Respondents to the survey consistently reported increasing complexity across their cloud environments. The complexity was driven by expanding microservices architecture and the proliferation and complexity of observability tools themselves. The result means that DevOps teams, which combine application developers and information technology operations staff, struggle to maintain clear visibility, quickly resolve production issues and manage related monitoring costs.
Despite the advancement and maturity of observability systems, 64% of respondents reported an average mean time to report of over an hour, compared with 47% who reported a similar time in 2021. Some 36% said that they were able to resolve production issues within an hour on average, compared with 53% last year. The report claims the trend is being driven by factors ranging from growing cloud data volumes and systems complexity to issues of observability tool sprawl, as well as the need for greater expertise among DevOps teams.
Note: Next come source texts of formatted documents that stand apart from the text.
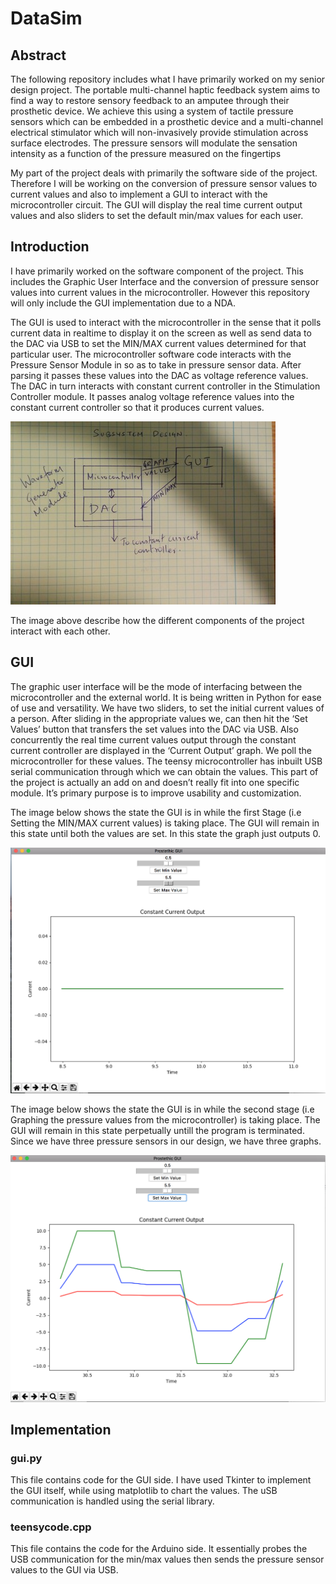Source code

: # DataSim

## Abstract

The following repository includes what I have primarily worked on my senior design project.  The portable multi-channel haptic feedback system aims to find a way to restore sensory feedback to an amputee through their prosthetic device. We achieve this using a system of tactile pressure sensors which can be embedded in a prosthetic device and a multi-channel electrical stimulator which will non-invasively provide stimulation across surface electrodes. The pressure sensors will modulate the sensation intensity as a function of the pressure measured on the fingertips
 
My part of the project deals with primarily the software side of the project. Therefore I will be working on the conversion of pressure sensor values to current values and also to implement a GUI to interact with the microcontroller circuit. The GUI will display the real time current output values and also sliders to set the default min/max values for each user.

## Introduction	
I have primarily worked on the software component of the project. This includes the Graphic User Interface and the conversion of pressure sensor values into current values in the microcontroller. However this repository will only include the GUI implementation due to a NDA.

The GUI is used to interact with the microcontroller in the sense that it polls current data in realtime to display it on the screen as well as send data to the DAC via USB to set the MIN/MAX current values determined for that particular user. The microcontroller software code interacts with the Pressure Sensor Module in so as to take in pressure sensor data. After parsing it passes these values into the DAC as voltage reference values. The DAC in turn interacts with constant current controller in the Stimulation Controller module. It passes analog voltage reference values into the constant current controller so that it produces current values. 
 
 ![Over View](Documentation/OverView.jpg "OverView")
 
 The image above describe how the different components of the project interact with each other.
 
## GUI
 
The graphic user interface will be the mode of interfacing between the microcontroller and the external world. It is being written in Python for ease of use and versatility. We have two sliders, to set the initial current values of a person. After sliding in the appropriate values we, can then hit the ‘Set Values’ button that transfers the set values into the DAC via USB. Also concurrently the real time current values output through the constant current controller are displayed in the ‘Current Output’ graph. We poll the microcontroller for these values. The teensy microcontroller has inbuilt USB serial communication through which we can obtain the values. This part of the project is actually an add on and doesn’t really fit into one specific module. It’s primary purpose is to improve usability and customization.

The image below shows the state the GUI is in while the first Stage (i.e Setting the MIN/MAX current values) is taking place. The GUI will remain in this state until both the values are set. In this state the graph just outputs 0.

![Task1](Documentation/Task1.png "Task1")
 
The image below shows the state the GUI is in while the second stage (i.e Graphing the pressure values from the microcontroller) is taking place. The GUI will remain in this state perpetually untill the program is terminated. Since we have three pressure sensors in our design, we have three graphs.

![Task2](Documentation/Task2.png "Task2")

## Implementation

### gui.py	

This file contains code for the GUI side. I have used Tkinter to implement the GUI itself, while using matplotlib to chart the values. The uSB communication is handled using the serial library.

### teensycode.cpp

This file contains the code for the Arduino side. It essentially probes the USB communication for the min/max values then sends the pressure sensor values to the GUI via USB.
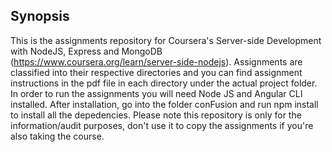 ## Synopsis

This is the assignments repository for Coursera's Server-side Development with NodeJS, Express and MongoDB (https://www.coursera.org/learn/server-side-nodejs). Assignments are classified into their respective directories and you can find assignment instructions in the pdf file in each directory under the actual project folder. In order to run the assignments you will need Node JS and Angular CLI installed. After installation, go into the folder conFusion and run npm install to install all the depedencies. Please note this repository is only for the information/audit purposes, don't use it to copy the assignments if you're also taking the course.
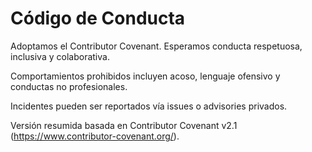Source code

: # Código de Conducta

Adoptamos el Contributor Covenant. Esperamos conducta respetuosa, inclusiva y colaborativa.

Comportamientos prohibidos incluyen acoso, lenguaje ofensivo y conductas no profesionales.

Incidentes pueden ser reportados vía issues o advisories privados.

Versión resumida basada en Contributor Covenant v2.1 (https://www.contributor-covenant.org/).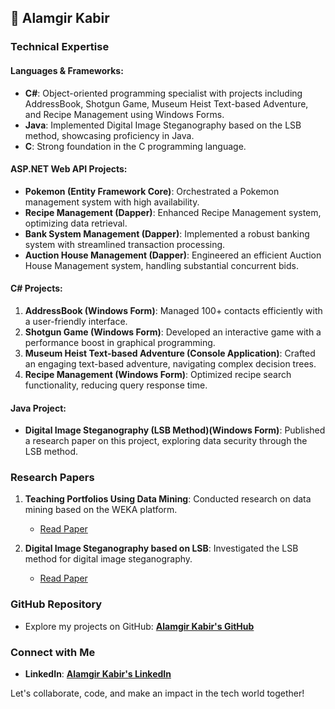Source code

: 
## 🚀 Alamgir Kabir

### Technical Expertise

#### Languages & Frameworks:
- **C#**: Object-oriented programming specialist with projects including AddressBook, Shotgun Game, Museum Heist Text-based Adventure, and Recipe Management using Windows Forms.
- **Java**: Implemented Digital Image Steganography based on the LSB method, showcasing proficiency in Java.
- **C**: Strong foundation in the C programming language.

#### ASP.NET Web API Projects:
- **Pokemon (Entity Framework Core)**: Orchestrated a Pokemon management system with high availability.
- **Recipe Management (Dapper)**: Enhanced Recipe Management system, optimizing data retrieval.
- **Bank System Management (Dapper)**: Implemented a robust banking system with streamlined transaction processing.
- **Auction House Management (Dapper)**: Engineered an efficient Auction House Management system, handling substantial concurrent bids.

#### C# Projects:
1. **AddressBook (Windows Form)**: Managed 100+ contacts efficiently with a user-friendly interface.
2. **Shotgun Game (Windows Form)**: Developed an interactive game with a performance boost in graphical programming.
3. **Museum Heist Text-based Adventure (Console Application)**: Crafted an engaging text-based adventure, navigating complex decision trees.
4. **Recipe Management (Windows Form)**: Optimized recipe search functionality, reducing query response time.

#### Java Project:
- **Digital Image Steganography (LSB Method)(Windows Form)**: Published a research paper on this project, exploring data security through the LSB method.

### Research Papers

1. **Teaching Portfolios Using Data Mining**: Conducted research on data mining based on the WEKA platform.
   - [Read Paper](https://goo.gl/iiGdJ4)

2. **Digital Image Steganography based on LSB**: Investigated the LSB method for digital image steganography.
   - [Read Paper](https://goo.gl/4URqsR)

### GitHub Repository

- Explore my projects on GitHub: [**Alamgir Kabir's GitHub**](https://github.com/AAB-TB)

### Connect with Me

- **LinkedIn**: [**Alamgir Kabir's LinkedIn**](https://www.linkedin.com/in/alamgir-kabir-a758261b0/)


Let's collaborate, code, and make an impact in the tech world together!

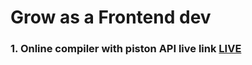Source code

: # Grow as a Frontend dev
### 1. Online compiler with piston API live link <a href="https://aayush-online-compiler.vercel.app/" target="_blank">LIVE</a>
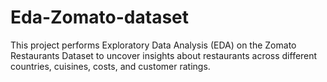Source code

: # Eda-Zomato-dataset
This project performs Exploratory Data Analysis (EDA) on the Zomato Restaurants Dataset to uncover insights about restaurants across different countries, cuisines, costs, and customer ratings.
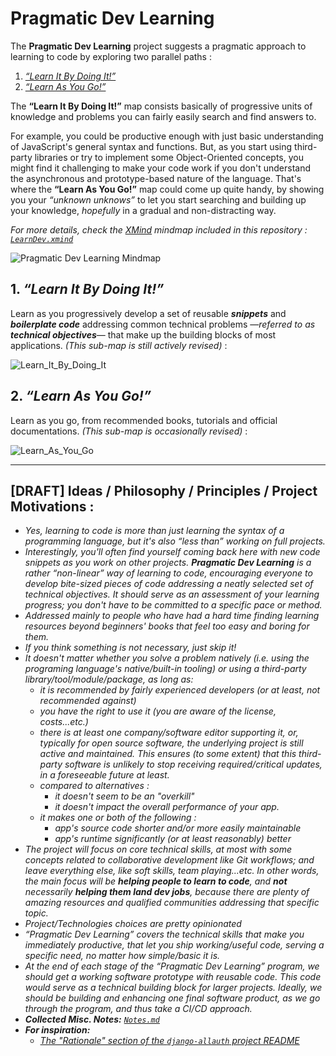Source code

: # Pragmatic Dev Learning

The **Pragmatic Dev Learning** project suggests a pragmatic approach to learning to code by exploring two parallel paths :

1. [_“Learn It By Doing It!”_](#1-learn-it-by-doing-it)
2. [_“Learn As You Go!”_](#2-learn-as-you-go)

The **“Learn It By Doing It!”** map consists basically of progressive units of knowledge and problems you can fairly easily search and find answers to. 

For example, you could be productive enough with just basic understanding of JavaScript's general syntax and functions. But, as you start using third-party libraries or try to implement some Object-Oriented concepts, you might find it challenging to make your code work if you don't understand the asynchronous and prototype-based nature of the language. That's where the **“Learn As You Go!”** map could come up quite handy, by showing you your *“unknown unknows”* to let you start searching and building up your knowledge, *hopefully* in a gradual and non-distracting way.


_For more details, check the [XMind](https://www.xmind.net/xmind8-pro/) mindmap included in this repository : [`LearnDev.xmind`](LearnDev.xmind)_

![Pragmatic Dev Learning Mindmap](assets/LearnDev_map_thumb.png)

## 1. _“Learn It By Doing It!”_

Learn as you progressively develop a set of reusable ***snippets*** and ***boilerplate code*** addressing common technical problems —*referred to as **technical objectives***— that make up the building blocks of most applications. _(This sub-map is still actively revised)_ :

![Learn_It_By_Doing_It](assets/Learn_It_By_Doing_It.png)

## 2. _“Learn As You Go!”_

Learn as you go, from recommended books, tutorials and official documentations.  _(This sub-map is occasionally revised)_  :

![Learn_As_You_Go](assets/Learn_As_You_Go.png)


---------------------


## [DRAFT] Ideas / Philosophy / Principles / Project Motivations :
- *Yes, learning to code is more than just learning the syntax of a programming language, but it's also “less than” working on full projects.*
- *Interestingly, you'll often find yourself coming back here with new code snippets as you work on other projects. **Pragmatic Dev Learning** is a rather “non-linear” way of learning to code, encouraging everyone to develop bite-sized pieces of code addressing a neatly selected set of technical objectives. It should serve as an assessment of your learning progress; you don't have to be committed to a specific pace or method.*
- *Addressed mainly to people who have had a hard time finding learning resources beyond beginners' books that feel too easy and boring for them.*
- *If you think something is not necessary, just skip it!*
- *It doesn't matter whether you solve a problem natively (i.e. using the programing language's native/built-in tooling) or using a third-party library/tool/module/package, as long as:*
	- *it is recommended by fairly experienced developers (or at least, not recommended against)*
	- *you have the right to use it (you are aware of the license, costs...etc.)*
	- *there is at least one company/software editor supporting it, or, typically for open source software, the underlying project is still active and maintained. This ensures (to some extent) that this third-party software is unlikely to stop receiving required/critical updates, in a foreseeable future at least.*
	- *compared to alternatives :*
		- *it doesn't seem to be an "overkill"*
		- *it doesn't impact the overall performance of your app.*
	- *it makes one or both of the following :*
		- *app's source code shorter and/or more easily maintainable*
		- *app's runtime significantly (or at least reasonably) better*
- *The project will focus on core technical skills, at most with some concepts related to collaborative development like Git workflows; and leave everything else, like soft skills, team playing...etc. In other words, the main focus will be **helping people to learn to code**, and **not** necessarily **helping them land dev jobs**, because there are plenty of amazing resources and qualified communities addressing that specific topic.*
- *Project/Technologies choices are pretty opinionated*
- *“Pragmatic Dev Learning” covers the technical skills that make you immediately productive, that let you ship working/useful code, serving a specific need, no matter how simple/basic it is.*
- *At the end of each stage of the “Pragmatic Dev Learning” program, we should get a working software prototype with reusable code. This code would serve as a technical building block for larger projects. Ideally, we should be building and enhancing one final software product, as we go through the program, and thus take a CI/CD approach.*
- ***Collected Misc. Notes:** [`Notes.md`](/Notes.md)*
- ***For inspiration:***
	- *[The "Rationale" section of the `django-allauth` project README](https://github.com/pennersr/django-allauth/tree/e12112d03342b70a421aeebd4b6eecc7a7a211e8#rationale)*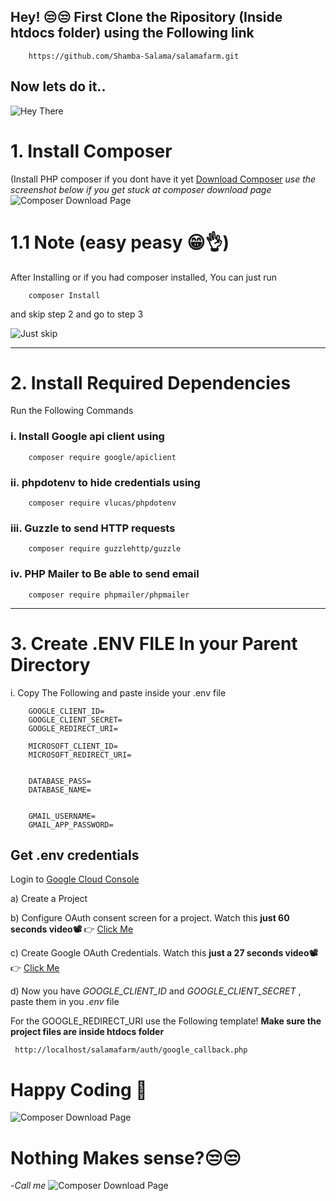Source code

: ## Hey! 😒😒 First Clone the Ripository (**Inside htdocs folder**) using the Following link 

        
        https://github.com/Shamba-Salama/salamafarm.git
        
## Now lets do it..
![Hey There](https://media0.giphy.com/media/v1.Y2lkPTc5MGI3NjExajF0ZXV1eWQ2dzlqdXp0YncyOGoyMjZpbmRpYXh3eTNiaDh0bmdtayZlcD12MV9pbnRlcm5hbF9naWZfYnlfaWQmY3Q9Zw/toXKzaJP3WIgM/giphy.gif
 "Happy Coding.")


# 1. Install Composer

(Install PHP composer if you dont have it yet  [Download Composer](https://getcomposer.org/download)
*use the screenshot below if you get stuck at composer download page*
![Composer Download Page](Assets/Images/Readme/composerdownload.png "Download Composer.")


# 1.1 Note (easy peasy 😁👌)

After Installing or if you had composer installed, You can just run 

        
        composer Install
        

 and skip step 2 and go to step 3

![Just skip](https://media.giphy.com/media/3O3dsdSHBwQjC9gjnH/giphy.gif?cid=790b76116q29mopbijrskelsjv7nw1kihpvbsobdmt2h9li9&ep=v1_gifs_search&rid=giphy.gif&ct=g
 "Just Do the above instead.")



---


# 2. Install Required Dependencies

Run the Following Commands

### i. Install Google api client using
        
        composer require google/apiclient
        

### ii. phpdotenv to hide credentials using

        
        composer require vlucas/phpdotenv
        
### iii. Guzzle to send HTTP requests

        
        composer require guzzlehttp/guzzle
        

### iv. PHP Mailer to Be able to send email

        
        composer require phpmailer/phpmailer
        

---

# 3. Create .ENV FILE In your Parent Directory
 
   i. Copy The Following and paste inside your .env file

     
        GOOGLE_CLIENT_ID=
        GOOGLE_CLIENT_SECRET=
        GOOGLE_REDIRECT_URI=

        MICROSOFT_CLIENT_ID=
        MICROSOFT_REDIRECT_URI=


        DATABASE_PASS=
        DATABASE_NAME=


        GMAIL_USERNAME=
        GMAIL_APP_PASSWORD=
     

## Get .env credentials   
 
Login to [Google Cloud Console](https://www.cloud.google.com)

a) Create a Project

b) Configure OAuth consent screen for a project.
Watch this **just 60 seconds video📽️** 👉 [Click Me](https://youtu.be/TKnnrGU9MFw?si=J7qdC2Eexy9AST73)

c) Create Google OAuth Credentials.
Watch this **just a 27 seconds video📽️** 👉 [Click Me](https://youtu.be/OKMgyF5ezFs?si=q0qlAPwOJ1XP0wAX)

d) Now you have *GOOGLE_CLIENT_ID* and *GOOGLE_CLIENT_SECRET* , paste them in you *.env* file
    
For the GOOGLE_REDIRECT_URI use the Following template! **Make sure the project files are inside htdocs folder**
    
     
     http://localhost/salamafarm/auth/google_callback.php
     

# Happy Coding 🤗

![Composer Download Page](https://media.giphy.com/media/zOvBKUUEERdNm/giphy.gif?cid=ecf05e47c6do9t64n0licero4j7h0cias2z3a7kwraggkaww&ep=v1_gifs_related&rid=giphy.gif&ct=g
 "Download Composer.")


 # Nothing Makes sense?😒😒 
 -*Call me*
![Composer Download Page]( https://media.giphy.com/media/l41lVsYDBC0UVQJCE/giphy.gif?cid=790b7611is5xwx9znsi3ijqcnv8h7o1gc724ctu8wvdgk4sd&ep=v1_gifs_search&rid=giphy.gif&ct=g
 "Download Composer.")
Observability costs and data volumes were found to be growing concerns, with 27% of respondents ranking total cost of ownership and the large volumes of data being ingested into the tools among their main challenges in maintaining effective observability. More than three-quarters of respondents rated their efforts over three on a scale of one to five when asked to indicate how extensive and mature their observability strategy has become.
Cost alone was not the only issue with observability tool sprawl also identified as a problem. Ab0ut 22% of those surveyed indicated their organization uses five or more observability tools, compared with 11% last year.
Open-source capabilities are widely used by 90% of respondents. Open source is the most common way to deploy observability. Shared services models were found to be growing in popularity, with more than 85% of respondents indicating that their organizations operate using a shared services observability model. In such models, a central team is responsible for implementing and maintaining tooling for other stakeholders such as app developers, site reliability engineers and DevOps teams.
Data security has also moved to the forefront of DevOps teams’ priorities, with 33% identifying it as a primary observability challenge. “As practices and implementations expand, organizations are becoming more concerned about the impact of data volumes on production quality and cost,” Tomer Levy, chief executive officer of Logz.io, said in a statement.